Source material:
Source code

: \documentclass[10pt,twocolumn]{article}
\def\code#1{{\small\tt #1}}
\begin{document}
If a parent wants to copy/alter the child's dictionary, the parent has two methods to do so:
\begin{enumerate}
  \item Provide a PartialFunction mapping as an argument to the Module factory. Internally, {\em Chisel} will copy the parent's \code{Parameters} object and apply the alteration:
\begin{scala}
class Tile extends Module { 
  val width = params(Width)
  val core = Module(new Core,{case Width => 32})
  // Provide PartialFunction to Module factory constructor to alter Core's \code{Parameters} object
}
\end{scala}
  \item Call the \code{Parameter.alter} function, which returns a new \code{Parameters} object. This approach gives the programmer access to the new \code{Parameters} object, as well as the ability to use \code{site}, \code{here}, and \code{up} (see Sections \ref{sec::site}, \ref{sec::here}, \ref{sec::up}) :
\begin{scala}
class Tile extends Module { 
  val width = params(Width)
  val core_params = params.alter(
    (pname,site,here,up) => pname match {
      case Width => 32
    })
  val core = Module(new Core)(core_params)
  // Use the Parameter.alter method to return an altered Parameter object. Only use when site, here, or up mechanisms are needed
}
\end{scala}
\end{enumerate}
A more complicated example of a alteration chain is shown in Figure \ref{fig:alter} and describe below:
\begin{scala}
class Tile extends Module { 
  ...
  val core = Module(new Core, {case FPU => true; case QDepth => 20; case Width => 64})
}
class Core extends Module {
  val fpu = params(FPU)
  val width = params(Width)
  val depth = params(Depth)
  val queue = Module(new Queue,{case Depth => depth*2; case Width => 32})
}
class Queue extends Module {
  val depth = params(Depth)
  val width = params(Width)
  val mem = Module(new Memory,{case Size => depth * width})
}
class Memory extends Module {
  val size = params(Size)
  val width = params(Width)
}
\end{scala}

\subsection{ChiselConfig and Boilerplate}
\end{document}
* * *
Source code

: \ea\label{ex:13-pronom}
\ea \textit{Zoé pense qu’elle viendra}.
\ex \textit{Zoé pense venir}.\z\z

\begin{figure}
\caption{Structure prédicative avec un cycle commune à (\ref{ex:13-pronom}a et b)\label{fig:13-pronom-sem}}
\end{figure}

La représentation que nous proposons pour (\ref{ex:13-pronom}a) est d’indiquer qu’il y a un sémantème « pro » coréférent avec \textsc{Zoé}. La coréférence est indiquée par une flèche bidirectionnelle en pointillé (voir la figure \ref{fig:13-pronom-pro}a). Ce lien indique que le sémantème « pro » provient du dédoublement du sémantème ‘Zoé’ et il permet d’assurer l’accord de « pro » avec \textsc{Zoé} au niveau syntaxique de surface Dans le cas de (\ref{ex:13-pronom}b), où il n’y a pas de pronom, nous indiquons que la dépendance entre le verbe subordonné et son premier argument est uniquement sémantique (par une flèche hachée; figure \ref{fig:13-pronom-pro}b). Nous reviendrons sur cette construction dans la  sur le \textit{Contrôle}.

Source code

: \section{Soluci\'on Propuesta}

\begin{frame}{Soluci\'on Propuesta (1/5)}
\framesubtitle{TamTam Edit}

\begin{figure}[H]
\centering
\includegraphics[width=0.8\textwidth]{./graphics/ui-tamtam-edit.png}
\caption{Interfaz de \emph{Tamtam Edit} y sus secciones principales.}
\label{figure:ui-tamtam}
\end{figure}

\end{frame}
...
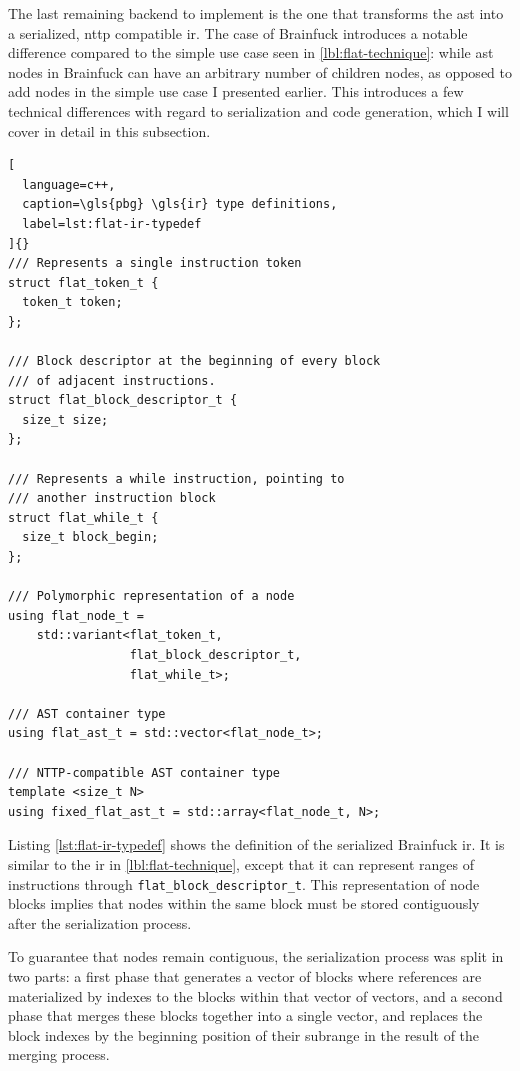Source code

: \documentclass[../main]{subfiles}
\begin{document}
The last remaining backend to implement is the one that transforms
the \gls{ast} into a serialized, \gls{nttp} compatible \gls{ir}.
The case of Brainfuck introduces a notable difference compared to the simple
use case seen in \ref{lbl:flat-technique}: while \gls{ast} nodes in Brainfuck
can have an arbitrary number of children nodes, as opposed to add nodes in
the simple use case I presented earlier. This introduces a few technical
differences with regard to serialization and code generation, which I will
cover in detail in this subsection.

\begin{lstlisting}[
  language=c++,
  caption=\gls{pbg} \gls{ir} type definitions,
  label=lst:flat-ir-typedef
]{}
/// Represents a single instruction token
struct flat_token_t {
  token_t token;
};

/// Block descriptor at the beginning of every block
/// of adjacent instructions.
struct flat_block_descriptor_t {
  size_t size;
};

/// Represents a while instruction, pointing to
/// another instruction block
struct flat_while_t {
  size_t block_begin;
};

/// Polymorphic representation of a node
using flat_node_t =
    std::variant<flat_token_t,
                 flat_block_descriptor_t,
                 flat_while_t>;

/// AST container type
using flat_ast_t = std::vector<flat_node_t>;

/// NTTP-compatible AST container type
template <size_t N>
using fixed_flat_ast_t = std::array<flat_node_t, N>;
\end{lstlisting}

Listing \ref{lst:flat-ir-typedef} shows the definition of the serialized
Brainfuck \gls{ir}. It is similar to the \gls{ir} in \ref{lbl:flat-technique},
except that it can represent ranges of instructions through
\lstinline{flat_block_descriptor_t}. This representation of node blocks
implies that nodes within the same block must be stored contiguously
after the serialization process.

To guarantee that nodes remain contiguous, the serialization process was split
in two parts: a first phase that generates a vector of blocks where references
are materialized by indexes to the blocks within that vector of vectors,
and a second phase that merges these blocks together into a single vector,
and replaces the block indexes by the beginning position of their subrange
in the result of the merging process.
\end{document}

Task goal: In the records above, find each line holding "will" and copy it.

Response:
  \item Provide a PartialFunction mapping as an argument to the Module factory. Internally, {\em Chisel} will copy the parent's \code{Parameters} object and apply the alteration:
differences with regard to serialization and code generation, which I will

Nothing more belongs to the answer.